**WHAT YOU ARE ASKED TO DO**
Lines in the listing below containing the string "trước" are to be identified and copied.
BEGIN DATA SECTION
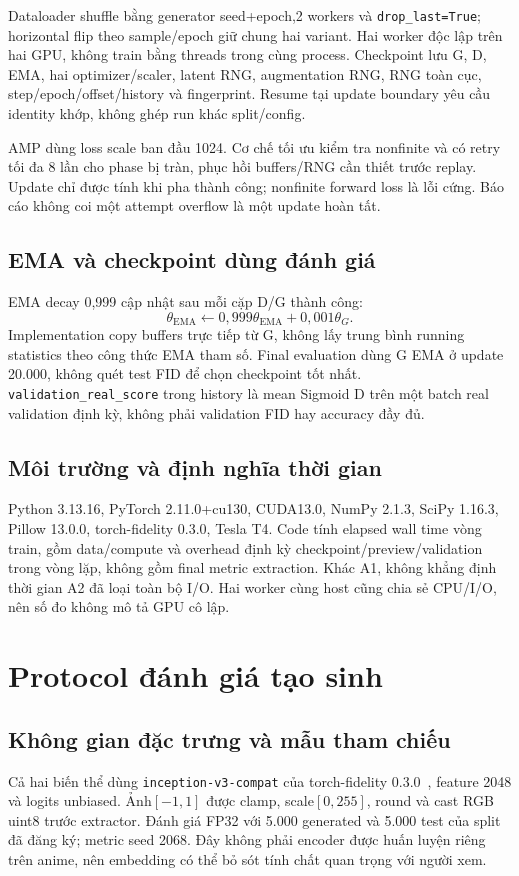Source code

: \documentclass[11pt,a4paper]{article}
\begin{document}
Dataloader shuffle bằng generator seed+epoch,2 workers và \texttt{drop\_last=True}; horizontal flip theo sample/epoch giữ chung hai variant. Hai worker độc lập trên hai GPU, không train bằng threads trong cùng process. Checkpoint lưu G, D, EMA, hai optimizer/scaler, latent RNG, augmentation RNG, RNG toàn cục, step/epoch/offset/history và fingerprint. Resume tại update boundary yêu cầu identity khớp, không ghép run khác split/config.

AMP dùng loss scale ban đầu 1024. Cơ chế tối ưu kiểm tra nonfinite và có retry tối đa 8 lần cho phase bị tràn, phục hồi buffers/RNG cần thiết trước replay. Update chỉ được tính khi pha thành công; nonfinite forward loss là lỗi cứng. Báo cáo không coi một attempt overflow là một update hoàn tất.

\subsection{EMA và checkpoint dùng đánh giá}
EMA decay 0,999 cập nhật sau mỗi cặp D/G thành công:
\begin{equation}
\theta_\mathrm{EMA}\leftarrow 0{,}999\theta_\mathrm{EMA}+0{,}001\theta_G.
\end{equation}
Implementation copy buffers trực tiếp từ G, không lấy trung bình running statistics theo công thức EMA tham số. Final evaluation dùng G EMA ở update 20.000, không quét test FID để chọn checkpoint tốt nhất. \texttt{validation\_real\_score} trong history là mean Sigmoid D trên một batch real validation định kỳ, không phải validation FID hay accuracy đầy đủ.

\subsection{Môi trường và định nghĩa thời gian}
Python 3.13.16, PyTorch 2.11.0+cu130, CUDA13.0, NumPy 2.1.3, SciPy 1.16.3, Pillow 13.0.0, torch-fidelity 0.3.0, Tesla T4. Code tính elapsed wall time vòng train, gồm data/compute và overhead định kỳ checkpoint/preview/validation trong vòng lặp, không gồm final metric extraction. Khác A1, không khẳng định thời gian A2 đã loại toàn bộ I/O. Hai worker cùng host cũng chia sẻ CPU/I/O, nên số đo không mô tả GPU cô lập.
\clearpage

\section{Protocol đánh giá tạo sinh}\label{sec:metrics}
\subsection{Không gian đặc trưng và mẫu tham chiếu}
Cả hai biến thể dùng \texttt{inception-v3-compat} của torch-fidelity 0.3.0~\cite{fidelity}, feature 2048 và logits unbiased. Ảnh$[-1,1]$ được clamp, scale$[0,255]$, round và cast RGB uint8 trước extractor. Đánh giá FP32 với 5.000 generated và 5.000 test của split đã đăng ký; metric seed 2068. Đây không phải encoder được huấn luyện riêng trên anime, nên embedding có thể bỏ sót tính chất quan trọng với người xem.
\end{document}
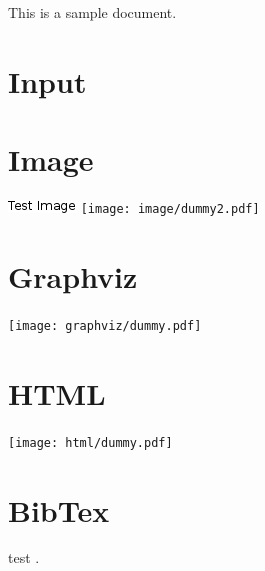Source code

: This is a sample document.

\section{Input}



\section{Image}
\includegraphics{image/dummy1.png}
\texttt{[image: image/dummy2.pdf]}

\section{Graphviz}
\texttt{[image: graphviz/dummy.pdf]}

\section{HTML}
\texttt{[image: html/dummy.pdf]}

\section{BibTex}
test \cite{lamport1985i1}.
END DATA SECTION
**ANSWER SECTION**
AMP dùng loss scale ban đầu 1024. Cơ chế tối ưu kiểm tra nonfinite và có retry tối đa 8 lần cho phase bị tràn, phục hồi buffers/RNG cần thiết trước replay. Update chỉ được tính khi pha thành công; nonfinite forward loss là lỗi cứng. Báo cáo không coi một attempt overflow là một update hoàn tất.
Cả hai biến thể dùng \texttt{inception-v3-compat} của torch-fidelity 0.3.0~\cite{fidelity}, feature 2048 và logits unbiased. Ảnh$[-1,1]$ được clamp, scale$[0,255]$, round và cast RGB uint8 trước extractor. Đánh giá FP32 với 5.000 generated và 5.000 test của split đã đăng ký; metric seed 2068. Đây không phải encoder được huấn luyện riêng trên anime, nên embedding có thể bỏ sót tính chất quan trọng với người xem.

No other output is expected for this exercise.